Article publié le 23/02/2008 Dernière mise à jour le 23/02/2008 à 07:37 TU

Des Serbes de Bosnie brûlant le drapeau américain au cours d'une manifestation à Banja Luka le 21 février.
(Photo : Reuters)
Avec notre envoyé spécial à Sarajevo, Jean-Arnault Dérens
Les manifestations ont dégénéré jeudi à Banja Luka, la capitale de la Republika Srpska : 14 policiers ont été blessés, 27 personnes arrêtées, et le consulat américain a décidé de fermer ses portes jusqu’à nouvel ordre, en écho aux violences de Belgrade. « Si la fille de mon frère meurt, c’est normal que je manifeste ma solidarité », explique le diplomate Slobodan Soja, ancien directeur de cabinet du Premier ministre de Bosnie-Herzégovine, le Serbe Nikola Spiric. Selon lui, il ne s’agit que d’une réaction « émotive » des Serbes de Bosnie, qui devrait vite se calmer.

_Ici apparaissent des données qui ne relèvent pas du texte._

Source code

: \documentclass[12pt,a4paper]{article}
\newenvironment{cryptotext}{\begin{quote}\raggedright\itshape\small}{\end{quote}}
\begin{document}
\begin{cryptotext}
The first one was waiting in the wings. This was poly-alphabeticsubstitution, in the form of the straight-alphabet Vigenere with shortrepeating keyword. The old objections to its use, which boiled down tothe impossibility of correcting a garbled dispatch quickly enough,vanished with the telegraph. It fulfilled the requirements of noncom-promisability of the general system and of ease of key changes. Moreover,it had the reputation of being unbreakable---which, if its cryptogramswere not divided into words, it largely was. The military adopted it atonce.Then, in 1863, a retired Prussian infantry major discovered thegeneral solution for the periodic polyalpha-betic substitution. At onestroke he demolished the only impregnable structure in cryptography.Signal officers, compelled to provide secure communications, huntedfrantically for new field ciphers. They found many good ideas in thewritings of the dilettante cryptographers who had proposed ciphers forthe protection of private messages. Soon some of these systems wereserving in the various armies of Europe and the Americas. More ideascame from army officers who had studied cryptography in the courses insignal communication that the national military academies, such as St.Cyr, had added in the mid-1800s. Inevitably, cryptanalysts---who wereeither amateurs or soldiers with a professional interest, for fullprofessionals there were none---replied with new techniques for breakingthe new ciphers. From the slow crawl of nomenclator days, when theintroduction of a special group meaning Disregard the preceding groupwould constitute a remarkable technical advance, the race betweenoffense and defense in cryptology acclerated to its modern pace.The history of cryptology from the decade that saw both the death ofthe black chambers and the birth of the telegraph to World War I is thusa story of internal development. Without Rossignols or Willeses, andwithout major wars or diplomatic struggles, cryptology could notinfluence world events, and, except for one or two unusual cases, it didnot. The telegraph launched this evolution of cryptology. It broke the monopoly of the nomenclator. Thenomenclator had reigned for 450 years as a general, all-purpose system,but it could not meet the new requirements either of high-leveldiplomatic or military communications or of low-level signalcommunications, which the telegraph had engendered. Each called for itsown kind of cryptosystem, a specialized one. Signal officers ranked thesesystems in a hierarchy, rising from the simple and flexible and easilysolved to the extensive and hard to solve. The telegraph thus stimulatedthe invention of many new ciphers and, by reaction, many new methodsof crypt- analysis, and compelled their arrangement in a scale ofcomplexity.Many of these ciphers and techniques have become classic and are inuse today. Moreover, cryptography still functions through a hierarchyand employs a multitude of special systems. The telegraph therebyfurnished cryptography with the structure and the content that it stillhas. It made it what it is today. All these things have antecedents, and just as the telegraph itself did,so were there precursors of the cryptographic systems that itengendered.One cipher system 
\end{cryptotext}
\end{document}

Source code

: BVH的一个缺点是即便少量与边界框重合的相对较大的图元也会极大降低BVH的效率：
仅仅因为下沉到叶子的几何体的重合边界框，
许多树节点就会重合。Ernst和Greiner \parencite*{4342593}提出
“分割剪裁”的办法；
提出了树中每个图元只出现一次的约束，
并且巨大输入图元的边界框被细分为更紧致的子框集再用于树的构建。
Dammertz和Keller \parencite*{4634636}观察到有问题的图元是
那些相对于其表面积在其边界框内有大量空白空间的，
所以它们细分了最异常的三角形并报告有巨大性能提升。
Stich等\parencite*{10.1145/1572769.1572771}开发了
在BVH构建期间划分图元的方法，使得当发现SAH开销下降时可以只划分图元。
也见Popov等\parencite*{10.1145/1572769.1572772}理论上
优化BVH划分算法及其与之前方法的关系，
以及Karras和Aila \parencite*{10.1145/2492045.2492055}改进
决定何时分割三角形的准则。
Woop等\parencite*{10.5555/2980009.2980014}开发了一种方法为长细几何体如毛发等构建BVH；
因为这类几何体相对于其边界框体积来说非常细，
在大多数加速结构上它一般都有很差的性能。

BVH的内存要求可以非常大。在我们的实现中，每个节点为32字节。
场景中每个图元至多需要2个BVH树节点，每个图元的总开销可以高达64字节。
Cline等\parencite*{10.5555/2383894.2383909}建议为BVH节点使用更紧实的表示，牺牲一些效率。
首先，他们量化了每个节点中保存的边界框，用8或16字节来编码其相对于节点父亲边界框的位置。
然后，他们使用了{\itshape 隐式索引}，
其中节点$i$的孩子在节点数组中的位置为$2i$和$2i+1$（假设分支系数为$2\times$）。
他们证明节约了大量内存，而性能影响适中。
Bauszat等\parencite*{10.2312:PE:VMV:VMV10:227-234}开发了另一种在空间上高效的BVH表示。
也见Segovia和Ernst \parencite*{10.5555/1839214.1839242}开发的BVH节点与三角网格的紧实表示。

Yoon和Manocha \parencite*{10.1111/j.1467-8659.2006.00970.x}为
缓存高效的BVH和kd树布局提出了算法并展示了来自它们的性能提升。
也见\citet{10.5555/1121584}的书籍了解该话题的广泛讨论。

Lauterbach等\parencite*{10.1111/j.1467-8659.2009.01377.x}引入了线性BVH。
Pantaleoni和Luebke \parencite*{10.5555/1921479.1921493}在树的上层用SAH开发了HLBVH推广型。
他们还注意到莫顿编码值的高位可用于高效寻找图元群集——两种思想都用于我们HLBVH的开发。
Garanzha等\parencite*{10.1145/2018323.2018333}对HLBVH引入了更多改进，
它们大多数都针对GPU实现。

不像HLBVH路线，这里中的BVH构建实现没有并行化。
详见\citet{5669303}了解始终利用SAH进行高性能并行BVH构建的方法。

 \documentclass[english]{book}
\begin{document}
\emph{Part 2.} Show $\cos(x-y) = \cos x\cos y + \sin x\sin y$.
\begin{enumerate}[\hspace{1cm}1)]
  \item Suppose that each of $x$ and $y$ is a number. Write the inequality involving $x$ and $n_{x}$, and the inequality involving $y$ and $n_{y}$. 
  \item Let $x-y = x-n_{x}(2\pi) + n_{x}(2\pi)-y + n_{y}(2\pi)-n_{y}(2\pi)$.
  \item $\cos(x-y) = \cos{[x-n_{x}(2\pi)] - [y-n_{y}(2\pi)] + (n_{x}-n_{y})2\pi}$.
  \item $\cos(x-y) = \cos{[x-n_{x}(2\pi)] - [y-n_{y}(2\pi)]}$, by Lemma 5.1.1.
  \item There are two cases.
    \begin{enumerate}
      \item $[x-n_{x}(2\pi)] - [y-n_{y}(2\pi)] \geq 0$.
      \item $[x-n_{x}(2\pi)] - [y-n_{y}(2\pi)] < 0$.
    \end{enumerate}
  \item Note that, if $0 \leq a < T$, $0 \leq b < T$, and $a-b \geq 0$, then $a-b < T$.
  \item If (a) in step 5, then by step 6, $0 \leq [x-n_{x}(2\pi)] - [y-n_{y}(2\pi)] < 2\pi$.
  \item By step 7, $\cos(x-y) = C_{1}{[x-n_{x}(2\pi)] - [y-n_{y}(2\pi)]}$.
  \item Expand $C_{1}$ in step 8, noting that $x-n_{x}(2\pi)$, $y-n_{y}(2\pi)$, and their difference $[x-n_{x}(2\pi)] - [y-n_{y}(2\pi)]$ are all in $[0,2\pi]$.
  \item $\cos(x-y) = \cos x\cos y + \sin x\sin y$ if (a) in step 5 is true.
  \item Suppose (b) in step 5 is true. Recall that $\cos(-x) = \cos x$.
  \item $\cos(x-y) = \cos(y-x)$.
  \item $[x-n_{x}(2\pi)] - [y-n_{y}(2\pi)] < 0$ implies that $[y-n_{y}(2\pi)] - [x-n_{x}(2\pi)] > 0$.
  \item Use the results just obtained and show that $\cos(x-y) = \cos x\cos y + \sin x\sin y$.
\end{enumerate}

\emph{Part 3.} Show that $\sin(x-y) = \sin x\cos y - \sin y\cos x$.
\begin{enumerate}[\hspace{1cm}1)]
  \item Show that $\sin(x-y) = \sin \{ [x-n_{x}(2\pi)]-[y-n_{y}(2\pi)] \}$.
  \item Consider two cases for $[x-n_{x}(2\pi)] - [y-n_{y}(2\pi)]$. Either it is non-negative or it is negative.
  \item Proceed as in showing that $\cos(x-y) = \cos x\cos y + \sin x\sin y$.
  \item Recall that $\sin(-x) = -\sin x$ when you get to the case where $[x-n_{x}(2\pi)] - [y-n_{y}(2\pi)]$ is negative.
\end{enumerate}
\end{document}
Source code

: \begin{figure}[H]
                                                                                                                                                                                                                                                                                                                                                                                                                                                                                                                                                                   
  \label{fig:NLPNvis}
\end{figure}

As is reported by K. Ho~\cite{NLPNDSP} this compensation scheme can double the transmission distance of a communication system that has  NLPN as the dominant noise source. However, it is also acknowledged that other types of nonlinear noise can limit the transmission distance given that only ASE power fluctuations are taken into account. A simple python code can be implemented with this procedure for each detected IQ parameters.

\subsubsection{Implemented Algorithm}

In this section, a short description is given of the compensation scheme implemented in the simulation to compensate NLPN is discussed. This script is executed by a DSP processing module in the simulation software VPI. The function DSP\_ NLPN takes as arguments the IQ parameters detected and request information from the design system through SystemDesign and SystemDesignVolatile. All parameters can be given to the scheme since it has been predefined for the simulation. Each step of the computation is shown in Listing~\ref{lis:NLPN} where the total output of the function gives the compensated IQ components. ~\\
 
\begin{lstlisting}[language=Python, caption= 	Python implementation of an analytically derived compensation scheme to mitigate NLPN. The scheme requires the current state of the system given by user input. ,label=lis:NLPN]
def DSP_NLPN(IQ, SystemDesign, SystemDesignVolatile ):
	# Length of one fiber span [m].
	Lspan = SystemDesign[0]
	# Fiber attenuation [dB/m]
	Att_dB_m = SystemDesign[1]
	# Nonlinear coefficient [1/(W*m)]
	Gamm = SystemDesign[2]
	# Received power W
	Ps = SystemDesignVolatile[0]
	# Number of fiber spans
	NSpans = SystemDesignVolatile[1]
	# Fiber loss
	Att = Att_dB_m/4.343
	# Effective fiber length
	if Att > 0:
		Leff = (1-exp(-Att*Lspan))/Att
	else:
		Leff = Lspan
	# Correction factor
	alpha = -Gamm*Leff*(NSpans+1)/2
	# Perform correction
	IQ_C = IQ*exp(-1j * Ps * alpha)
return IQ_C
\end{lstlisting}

Le tout puissant Premier ministre de la Republika Srpska, Milorad Dodik, s’est exprimé jeudi soir au grand meeting de Belgrade contre l’indépendance du Kosovo. Quelques heures plus tard, il était de retour à Banja Luka pour une séance spéciale et nocturne du Parlement de l’entité, qui a adopté une résolution musclée. Sans surprise, la Republika Srpska ne reconnaîtra « jamais » l’indépendance du Kosovo, et elle somme les autorités centrales de Bosnie d’agir de même. Cette résolution reparle également d’un possible référendum d’autodétermination de la RS, qui entraînerait l’éclatement de la Bosnie.
Depuis 18 mois, le débat politique en Bosnie-Herzégovine ne cesse de se durcir. Milorad Dodik, dont le Parti des sociaux-démocrates indépendants (SNSD) contrôle tous les leviers du pouvoir en Republika Srpska et qui est même devenu la principale force politique à l’échelle du pays, agite régulièrement la menace d’un référendum.
Pour les Serbes de Bosnie, l’indépendance du Kosovo représente un précédent juridique justifiant leurs propres aspirations à la sécession. Ils rappellent que ni le Kosovo ni la Republika n’avaient le statut de Républiques fédérées de l’ancienne Yougoslavie. L’indépendance du Kosovo rompt donc les principes définis à l’automne 1991 par la commission présidée par Robert Badinter, principes qui ne reconnaissaient le droit à la sécession qu’aux Républiques de la Fédération. Pour eux, les Serbes de Bosnie, cette indépendance remet en cause le principe de l’intangibilité des frontières, longtemps défendu par la communauté internationale. Cependant, les dirigeants de la Republika Srpska proposent une sorte de marché : si la Bosnie ne reconnaît pas le Kosovo, ils ne réclameront pas immédiatement leur sécession.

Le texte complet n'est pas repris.